__Task requirements__. Copy each line of the records that holds the string "useful".

__Data supplied__.
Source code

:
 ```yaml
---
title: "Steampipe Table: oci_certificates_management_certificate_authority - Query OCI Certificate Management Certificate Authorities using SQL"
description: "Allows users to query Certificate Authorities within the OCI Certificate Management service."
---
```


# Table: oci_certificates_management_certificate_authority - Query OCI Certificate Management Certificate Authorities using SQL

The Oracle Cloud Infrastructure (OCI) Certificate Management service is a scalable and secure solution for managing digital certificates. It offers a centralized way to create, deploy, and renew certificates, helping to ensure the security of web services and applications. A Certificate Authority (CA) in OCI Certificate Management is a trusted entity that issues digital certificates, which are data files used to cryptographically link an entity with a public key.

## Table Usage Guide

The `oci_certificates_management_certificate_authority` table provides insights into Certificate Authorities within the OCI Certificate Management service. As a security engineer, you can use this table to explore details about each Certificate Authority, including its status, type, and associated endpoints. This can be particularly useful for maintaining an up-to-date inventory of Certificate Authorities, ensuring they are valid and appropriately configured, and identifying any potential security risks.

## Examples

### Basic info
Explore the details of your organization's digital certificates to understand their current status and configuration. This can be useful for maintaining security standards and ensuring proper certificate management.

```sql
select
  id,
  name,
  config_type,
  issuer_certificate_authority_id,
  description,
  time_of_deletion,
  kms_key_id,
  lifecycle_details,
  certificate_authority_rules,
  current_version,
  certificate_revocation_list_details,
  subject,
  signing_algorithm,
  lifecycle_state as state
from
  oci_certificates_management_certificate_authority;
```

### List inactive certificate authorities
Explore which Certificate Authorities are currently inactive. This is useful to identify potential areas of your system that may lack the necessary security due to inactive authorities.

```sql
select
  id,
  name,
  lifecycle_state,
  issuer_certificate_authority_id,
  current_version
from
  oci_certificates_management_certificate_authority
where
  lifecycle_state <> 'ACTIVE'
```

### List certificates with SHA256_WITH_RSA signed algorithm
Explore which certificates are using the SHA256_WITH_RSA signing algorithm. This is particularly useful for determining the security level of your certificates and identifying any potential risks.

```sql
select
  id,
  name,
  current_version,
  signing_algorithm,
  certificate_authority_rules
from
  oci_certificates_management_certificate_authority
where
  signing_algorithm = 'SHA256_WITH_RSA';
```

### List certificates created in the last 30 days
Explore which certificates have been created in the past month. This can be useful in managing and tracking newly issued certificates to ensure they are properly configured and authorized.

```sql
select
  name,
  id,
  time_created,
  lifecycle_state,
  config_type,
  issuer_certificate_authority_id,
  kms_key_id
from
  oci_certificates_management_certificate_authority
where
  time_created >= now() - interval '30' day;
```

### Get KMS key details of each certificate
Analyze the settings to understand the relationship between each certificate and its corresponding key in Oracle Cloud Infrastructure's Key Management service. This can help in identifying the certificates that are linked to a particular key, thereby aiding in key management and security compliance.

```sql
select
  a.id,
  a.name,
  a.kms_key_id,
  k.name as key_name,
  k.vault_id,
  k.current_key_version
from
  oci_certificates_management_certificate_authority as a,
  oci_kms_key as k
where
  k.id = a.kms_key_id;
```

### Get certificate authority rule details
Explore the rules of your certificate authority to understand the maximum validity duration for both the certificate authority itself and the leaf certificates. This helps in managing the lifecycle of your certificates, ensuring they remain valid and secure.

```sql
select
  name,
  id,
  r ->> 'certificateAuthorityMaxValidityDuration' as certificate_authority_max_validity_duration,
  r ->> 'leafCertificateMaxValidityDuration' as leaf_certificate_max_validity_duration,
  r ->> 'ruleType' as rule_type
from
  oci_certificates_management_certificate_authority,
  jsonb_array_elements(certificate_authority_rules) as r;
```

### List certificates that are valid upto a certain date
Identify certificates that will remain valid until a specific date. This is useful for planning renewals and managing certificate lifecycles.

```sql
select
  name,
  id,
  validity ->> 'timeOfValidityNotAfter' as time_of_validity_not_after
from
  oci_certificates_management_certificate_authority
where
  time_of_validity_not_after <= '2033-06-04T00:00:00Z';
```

__Problem solution__.
The `oci_certificates_management_certificate_authority` table provides insights into Certificate Authorities within the OCI Certificate Management service. As a security engineer, you can use this table to explore details about each Certificate Authority, including its status, type, and associated endpoints. This can be particularly useful for maintaining an up-to-date inventory of Certificate Authorities, ensuring they are valid and appropriately configured, and identifying any potential security risks.
Explore the details of your organization's digital certificates to understand their current status and configuration. This can be useful for maintaining security standards and ensuring proper certificate management.
Explore which Certificate Authorities are currently inactive. This is useful to identify potential areas of your system that may lack the necessary security due to inactive authorities.
Explore which certificates are using the SHA256_WITH_RSA signing algorithm. This is particularly useful for determining the security level of your certificates and identifying any potential risks.
Explore which certificates have been created in the past month. This can be useful in managing and tracking newly issued certificates to ensure they are properly configured and authorized.
Identify certificates that will remain valid until a specific date. This is useful for planning renewals and managing certificate lifecycles.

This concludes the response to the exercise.